关键词: 机载激光测深, 小波自适应阈值去噪, 经验模型去噪, 多元高斯函数拟合

Abstract: Denoising fitting of airborne laser bathymetry data is a key step in extracting the bottom terrain. The algorithm effects of wavelet adaptive threshold denoising, empirical model denoising (EMD) and joint denoising are compared in this paper, and then multivariate Gaussian fitting is used to test the denoising effect. The optimal denoising algorithm and parameter selection are obtained by comparison, and it is realized that the high-precision extraction of seabed features.
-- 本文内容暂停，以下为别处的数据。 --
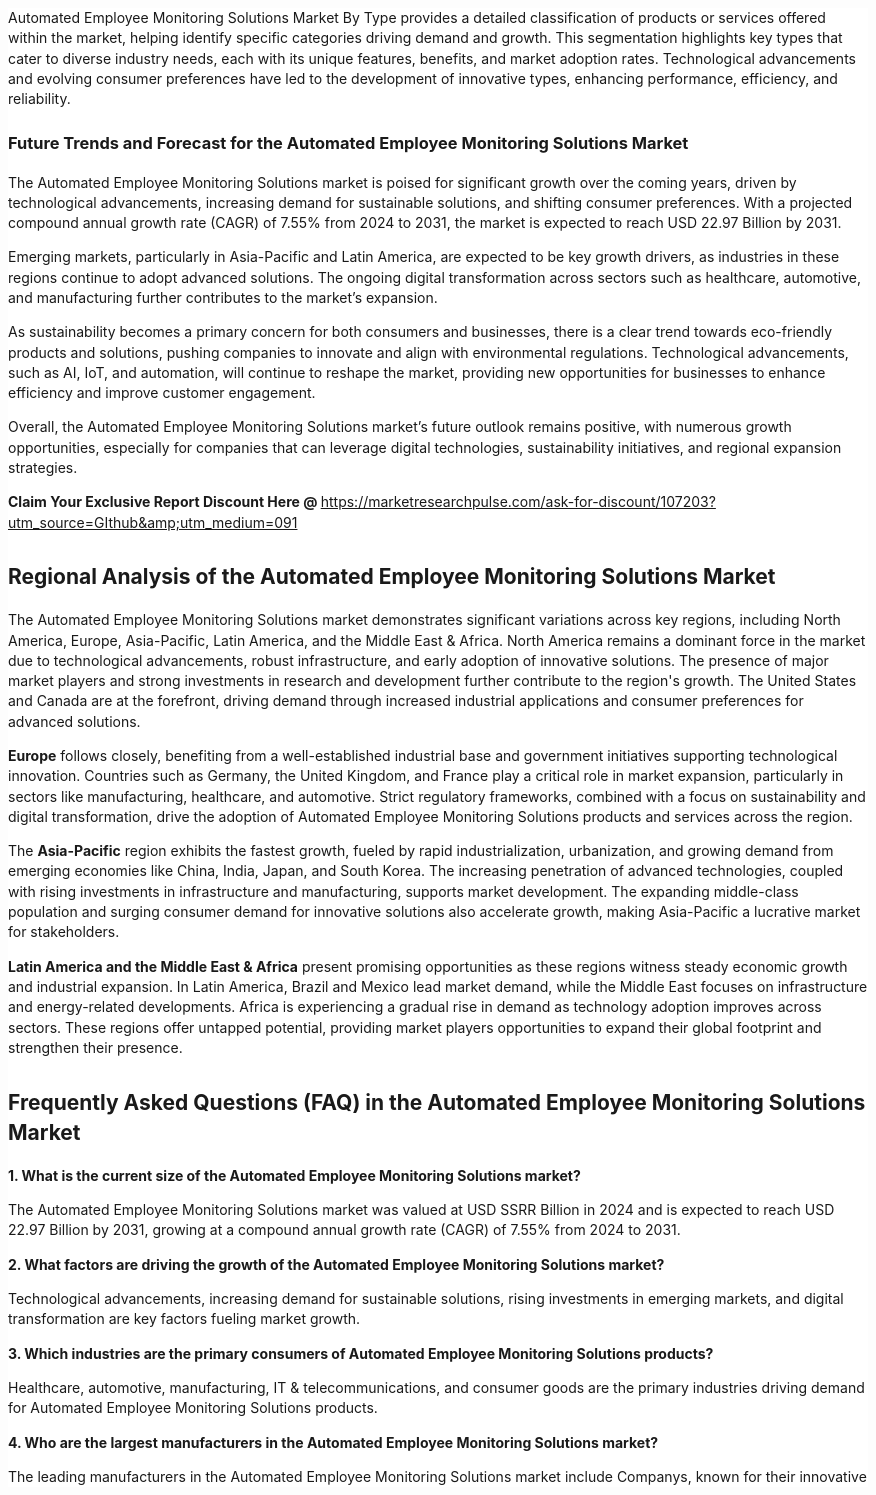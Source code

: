Automated Employee Monitoring Solutions Market By Type provides a detailed classification of products or services offered within the market, helping identify specific categories driving demand and growth. This segmentation highlights key types that cater to diverse industry needs, each with its unique features, benefits, and market adoption rates. Technological advancements and evolving consumer preferences have led to the development of innovative types, enhancing performance, efficiency, and reliability.</p><h3>Future Trends and Forecast for the Automated Employee Monitoring Solutions Market</h3><p>The Automated Employee Monitoring Solutions market is poised for significant growth over the coming years, driven by technological advancements, increasing demand for sustainable solutions, and shifting consumer preferences. With a projected compound annual growth rate (CAGR) of 7.55% from 2024 to 2031, the market is expected to reach USD 22.97 Billion by 2031.</p><p>Emerging markets, particularly in Asia-Pacific and Latin America, are expected to be key growth drivers, as industries in these regions continue to adopt advanced solutions. The ongoing digital transformation across sectors such as healthcare, automotive, and manufacturing further contributes to the market&rsquo;s expansion.</p><p>As sustainability becomes a primary concern for both consumers and businesses, there is a clear trend towards eco-friendly products and solutions, pushing companies to innovate and align with environmental regulations. Technological advancements, such as AI, IoT, and automation, will continue to reshape the market, providing new opportunities for businesses to enhance efficiency and improve customer engagement.</p><p>Overall, the Automated Employee Monitoring Solutions market&rsquo;s future outlook remains positive, with numerous growth opportunities, especially for companies that can leverage digital technologies, sustainability initiatives, and regional expansion strategies.</p><p><strong>Claim Your Exclusive Report Discount Here @ </strong><a href="https://marketresearchpulse.com/ask-for-discount/107203?utm_source=GIthub&amp;utm_medium=091">https://marketresearchpulse.com/ask-for-discount/107203?utm_source=GIthub&amp;utm_medium=091</a></p><h2><strong>Regional Analysis of the Automated Employee Monitoring Solutions Market</strong></h2><p>The Automated Employee Monitoring Solutions market demonstrates significant variations across key regions, including North America, Europe, Asia-Pacific, Latin America, and the Middle East &amp; Africa. North America remains a dominant force in the market due to technological advancements, robust infrastructure, and early adoption of innovative solutions. The presence of major market players and strong investments in research and development further contribute to the region's growth. The United States and Canada are at the forefront, driving demand through increased industrial applications and consumer preferences for advanced solutions.</p><p><strong>Europe</strong> follows closely, benefiting from a well-established industrial base and government initiatives supporting technological innovation. Countries such as Germany, the United Kingdom, and France play a critical role in market expansion, particularly in sectors like manufacturing, healthcare, and automotive. Strict regulatory frameworks, combined with a focus on sustainability and digital transformation, drive the adoption of Automated Employee Monitoring Solutions products and services across the region.</p><p>The <strong>Asia-Pacific</strong> region exhibits the fastest growth, fueled by rapid industrialization, urbanization, and growing demand from emerging economies like China, India, Japan, and South Korea. The increasing penetration of advanced technologies, coupled with rising investments in infrastructure and manufacturing, supports market development. The expanding middle-class population and surging consumer demand for innovative solutions also accelerate growth, making Asia-Pacific a lucrative market for stakeholders.</p><p><strong>Latin America and the Middle East &amp; Africa</strong> present promising opportunities as these regions witness steady economic growth and industrial expansion. In Latin America, Brazil and Mexico lead market demand, while the Middle East focuses on infrastructure and energy-related developments. Africa is experiencing a gradual rise in demand as technology adoption improves across sectors. These regions offer untapped potential, providing market players opportunities to expand their global footprint and strengthen their presence.</p><h2><strong>Frequently Asked Questions (FAQ) in the Automated Employee Monitoring Solutions Market</strong></h2><p><strong>1. What is the current size of the Automated Employee Monitoring Solutions market?</strong></p><p>The Automated Employee Monitoring Solutions market was valued at USD SSRR Billion in 2024 and is expected to reach USD 22.97 Billion by 2031, growing at a compound annual growth rate (CAGR) of 7.55% from 2024 to 2031.</p><p><strong>2. What factors are driving the growth of the Automated Employee Monitoring Solutions market?</strong></p><p>Technological advancements, increasing demand for sustainable solutions, rising investments in emerging markets, and digital transformation are key factors fueling market growth.</p><p><strong>3. Which industries are the primary consumers of Automated Employee Monitoring Solutions products?</strong></p><p>Healthcare, automotive, manufacturing, IT &amp; telecommunications, and consumer goods are the primary industries driving demand for Automated Employee Monitoring Solutions products.</p><p><strong>4. Who are the largest manufacturers in the Automated Employee Monitoring Solutions market?</strong></p><p>The leading manufacturers in the Automated Employee Monitoring Solutions market include Companys, known for their innovative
This study has shown that: when the sounding data is denoised by wavelet threshold, the fixed threshold wavelet denoising effect is superior to other denoising effects, and the denoising decomposition level is more than 6 layers, which tends to be stable. The average accuracy of the algorithm reaches 8.218 2 after the fifth-order Gaussian fitting of the denoising data. The algorithm has strong robustness, it can meet the technical requirements of blue-green laser practical application, and provides a reference for accurately extracting seafloor feature information.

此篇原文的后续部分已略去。